START PROVIDED DATA
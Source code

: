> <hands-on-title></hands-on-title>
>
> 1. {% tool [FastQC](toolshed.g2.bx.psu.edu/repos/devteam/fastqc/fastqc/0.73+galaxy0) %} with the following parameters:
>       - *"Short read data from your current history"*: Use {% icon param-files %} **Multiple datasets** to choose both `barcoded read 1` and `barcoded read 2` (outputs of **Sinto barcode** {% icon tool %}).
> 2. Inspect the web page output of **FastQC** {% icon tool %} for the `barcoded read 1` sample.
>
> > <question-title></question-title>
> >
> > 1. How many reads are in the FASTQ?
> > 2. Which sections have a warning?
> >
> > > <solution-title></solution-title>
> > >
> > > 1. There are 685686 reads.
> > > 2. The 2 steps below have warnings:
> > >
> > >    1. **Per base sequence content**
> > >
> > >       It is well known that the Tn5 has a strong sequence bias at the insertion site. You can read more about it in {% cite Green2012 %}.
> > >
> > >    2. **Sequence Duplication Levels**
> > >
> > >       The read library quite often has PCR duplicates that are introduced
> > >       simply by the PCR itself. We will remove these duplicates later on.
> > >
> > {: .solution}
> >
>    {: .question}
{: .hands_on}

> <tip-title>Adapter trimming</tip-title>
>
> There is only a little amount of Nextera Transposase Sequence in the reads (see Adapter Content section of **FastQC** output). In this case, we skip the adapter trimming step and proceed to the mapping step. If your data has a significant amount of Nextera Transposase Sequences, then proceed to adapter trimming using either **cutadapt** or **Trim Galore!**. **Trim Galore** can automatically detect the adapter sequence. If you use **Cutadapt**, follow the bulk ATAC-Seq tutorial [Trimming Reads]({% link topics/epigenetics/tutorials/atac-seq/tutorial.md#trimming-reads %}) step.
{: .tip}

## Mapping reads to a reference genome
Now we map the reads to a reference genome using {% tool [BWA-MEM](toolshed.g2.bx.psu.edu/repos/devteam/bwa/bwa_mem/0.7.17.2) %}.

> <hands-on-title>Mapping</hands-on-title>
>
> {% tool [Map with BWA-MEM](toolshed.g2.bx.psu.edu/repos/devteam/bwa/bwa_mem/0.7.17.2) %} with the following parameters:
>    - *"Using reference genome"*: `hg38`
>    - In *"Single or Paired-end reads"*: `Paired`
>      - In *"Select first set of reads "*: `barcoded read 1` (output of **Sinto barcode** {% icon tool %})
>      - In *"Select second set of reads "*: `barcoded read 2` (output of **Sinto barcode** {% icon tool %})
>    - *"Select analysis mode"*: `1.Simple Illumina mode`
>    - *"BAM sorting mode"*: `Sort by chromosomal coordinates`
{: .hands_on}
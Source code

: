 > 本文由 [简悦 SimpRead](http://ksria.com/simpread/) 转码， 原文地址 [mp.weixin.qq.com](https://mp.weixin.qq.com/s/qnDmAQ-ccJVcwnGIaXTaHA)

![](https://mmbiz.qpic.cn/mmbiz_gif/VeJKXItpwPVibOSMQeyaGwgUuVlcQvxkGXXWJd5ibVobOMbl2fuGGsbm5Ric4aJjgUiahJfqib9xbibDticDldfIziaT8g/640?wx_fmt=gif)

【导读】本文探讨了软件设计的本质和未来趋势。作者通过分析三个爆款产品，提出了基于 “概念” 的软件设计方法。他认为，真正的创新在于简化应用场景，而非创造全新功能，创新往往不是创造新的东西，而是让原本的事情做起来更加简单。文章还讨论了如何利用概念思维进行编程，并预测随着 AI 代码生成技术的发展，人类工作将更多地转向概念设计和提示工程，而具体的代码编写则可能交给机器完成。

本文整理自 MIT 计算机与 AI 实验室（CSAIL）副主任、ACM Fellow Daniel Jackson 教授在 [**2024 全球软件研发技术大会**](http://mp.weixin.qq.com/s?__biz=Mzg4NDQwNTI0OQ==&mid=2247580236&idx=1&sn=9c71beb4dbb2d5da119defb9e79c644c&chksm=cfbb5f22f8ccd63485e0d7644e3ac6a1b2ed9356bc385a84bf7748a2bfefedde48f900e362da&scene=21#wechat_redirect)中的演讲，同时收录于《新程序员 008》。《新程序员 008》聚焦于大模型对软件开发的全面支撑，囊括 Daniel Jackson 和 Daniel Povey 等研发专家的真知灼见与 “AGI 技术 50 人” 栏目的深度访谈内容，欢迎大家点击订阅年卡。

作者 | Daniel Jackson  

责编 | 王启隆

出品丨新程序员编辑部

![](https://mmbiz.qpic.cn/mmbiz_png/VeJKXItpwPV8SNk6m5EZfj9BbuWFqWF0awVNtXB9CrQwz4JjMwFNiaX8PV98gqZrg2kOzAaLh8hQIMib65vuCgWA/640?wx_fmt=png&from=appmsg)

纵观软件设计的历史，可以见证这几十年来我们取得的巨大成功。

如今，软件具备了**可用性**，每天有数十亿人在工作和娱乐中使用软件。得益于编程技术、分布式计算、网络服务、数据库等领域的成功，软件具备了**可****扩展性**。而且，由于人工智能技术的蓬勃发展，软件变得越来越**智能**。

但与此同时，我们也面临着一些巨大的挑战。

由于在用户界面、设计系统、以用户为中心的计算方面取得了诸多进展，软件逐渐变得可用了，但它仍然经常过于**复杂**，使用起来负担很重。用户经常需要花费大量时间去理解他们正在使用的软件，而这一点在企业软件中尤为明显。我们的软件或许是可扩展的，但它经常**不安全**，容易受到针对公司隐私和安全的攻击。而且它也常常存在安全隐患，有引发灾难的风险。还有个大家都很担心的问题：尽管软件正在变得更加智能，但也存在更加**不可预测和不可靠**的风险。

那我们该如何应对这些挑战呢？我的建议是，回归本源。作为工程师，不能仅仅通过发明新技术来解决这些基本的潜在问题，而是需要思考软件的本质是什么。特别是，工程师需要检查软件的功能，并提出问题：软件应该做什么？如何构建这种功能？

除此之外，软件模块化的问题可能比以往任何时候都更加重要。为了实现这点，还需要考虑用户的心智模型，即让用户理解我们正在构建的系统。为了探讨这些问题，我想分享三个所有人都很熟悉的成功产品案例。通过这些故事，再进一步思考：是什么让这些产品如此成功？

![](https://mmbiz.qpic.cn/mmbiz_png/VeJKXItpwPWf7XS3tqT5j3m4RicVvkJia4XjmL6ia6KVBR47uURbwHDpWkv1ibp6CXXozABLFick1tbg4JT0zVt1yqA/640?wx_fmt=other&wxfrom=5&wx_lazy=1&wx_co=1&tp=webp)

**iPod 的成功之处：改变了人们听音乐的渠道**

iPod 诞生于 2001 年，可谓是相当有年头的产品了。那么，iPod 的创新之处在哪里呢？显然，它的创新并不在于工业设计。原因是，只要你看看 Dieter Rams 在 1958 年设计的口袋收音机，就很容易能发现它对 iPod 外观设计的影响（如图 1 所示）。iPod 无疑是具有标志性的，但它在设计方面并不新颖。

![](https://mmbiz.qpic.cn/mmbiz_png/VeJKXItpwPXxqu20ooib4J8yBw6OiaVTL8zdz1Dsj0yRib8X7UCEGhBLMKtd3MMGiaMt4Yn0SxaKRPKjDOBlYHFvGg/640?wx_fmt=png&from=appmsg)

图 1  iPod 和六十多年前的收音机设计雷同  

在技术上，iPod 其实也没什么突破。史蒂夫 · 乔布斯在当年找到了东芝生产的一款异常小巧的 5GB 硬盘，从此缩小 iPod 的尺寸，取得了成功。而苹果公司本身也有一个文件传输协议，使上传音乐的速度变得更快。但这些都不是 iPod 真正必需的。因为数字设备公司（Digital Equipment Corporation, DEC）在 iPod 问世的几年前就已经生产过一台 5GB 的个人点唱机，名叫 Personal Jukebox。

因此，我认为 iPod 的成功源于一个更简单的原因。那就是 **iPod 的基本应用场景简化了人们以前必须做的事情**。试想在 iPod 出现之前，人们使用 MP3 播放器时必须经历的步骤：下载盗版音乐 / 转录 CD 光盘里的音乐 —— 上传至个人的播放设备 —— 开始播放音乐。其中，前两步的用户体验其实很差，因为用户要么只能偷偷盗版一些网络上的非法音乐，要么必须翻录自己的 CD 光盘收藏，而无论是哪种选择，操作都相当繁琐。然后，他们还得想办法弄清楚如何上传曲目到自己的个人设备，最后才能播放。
END PROVIDED DATA
▶ BRIEF: Please write out, exactly as they appear above, only the lines in the stretch from the line with "由于在用户界面、设计系统、以" through the line with "在技术上，iPod 其实也没什么突破。史蒂夫 ·".

▶ SOLUTION BELOW:
由于在用户界面、设计系统、以用户为中心的计算方面取得了诸多进展，软件逐渐变得可用了，但它仍然经常过于**复杂**，使用起来负担很重。用户经常需要花费大量时间去理解他们正在使用的软件，而这一点在企业软件中尤为明显。我们的软件或许是可扩展的，但它经常**不安全**，容易受到针对公司隐私和安全的攻击。而且它也常常存在安全隐患，有引发灾难的风险。还有个大家都很担心的问题：尽管软件正在变得更加智能，但也存在更加**不可预测和不可靠**的风险。

那我们该如何应对这些挑战呢？我的建议是，回归本源。作为工程师，不能仅仅通过发明新技术来解决这些基本的潜在问题，而是需要思考软件的本质是什么。特别是，工程师需要检查软件的功能，并提出问题：软件应该做什么？如何构建这种功能？

除此之外，软件模块化的问题可能比以往任何时候都更加重要。为了实现这点，还需要考虑用户的心智模型，即让用户理解我们正在构建的系统。为了探讨这些问题，我想分享三个所有人都很熟悉的成功产品案例。通过这些故事，再进一步思考：是什么让这些产品如此成功？

![](https://mmbiz.qpic.cn/mmbiz_png/VeJKXItpwPWf7XS3tqT5j3m4RicVvkJia4XjmL6ia6KVBR47uURbwHDpWkv1ibp6CXXozABLFick1tbg4JT0zVt1yqA/640?wx_fmt=other&wxfrom=5&wx_lazy=1&wx_co=1&tp=webp)

**iPod 的成功之处：改变了人们听音乐的渠道**

iPod 诞生于 2001 年，可谓是相当有年头的产品了。那么，iPod 的创新之处在哪里呢？显然，它的创新并不在于工业设计。原因是，只要你看看 Dieter Rams 在 1958 年设计的口袋收音机，就很容易能发现它对 iPod 外观设计的影响（如图 1 所示）。iPod 无疑是具有标志性的，但它在设计方面并不新颖。

![](https://mmbiz.qpic.cn/mmbiz_png/VeJKXItpwPXxqu20ooib4J8yBw6OiaVTL8zdz1Dsj0yRib8X7UCEGhBLMKtd3MMGiaMt4Yn0SxaKRPKjDOBlYHFvGg/640?wx_fmt=png&from=appmsg)

图 1  iPod 和六十多年前的收音机设计雷同  

在技术上，iPod 其实也没什么突破。史蒂夫 · 乔布斯在当年找到了东芝生产的一款异常小巧的 5GB 硬盘，从此缩小 iPod 的尺寸，取得了成功。而苹果公司本身也有一个文件传输协议，使上传音乐的速度变得更快。但这些都不是 iPod 真正必需的。因为数字设备公司（Digital Equipment Corporation, DEC）在 iPod 问世的几年前就已经生产过一台 5GB 的个人点唱机，名叫 Personal Jukebox。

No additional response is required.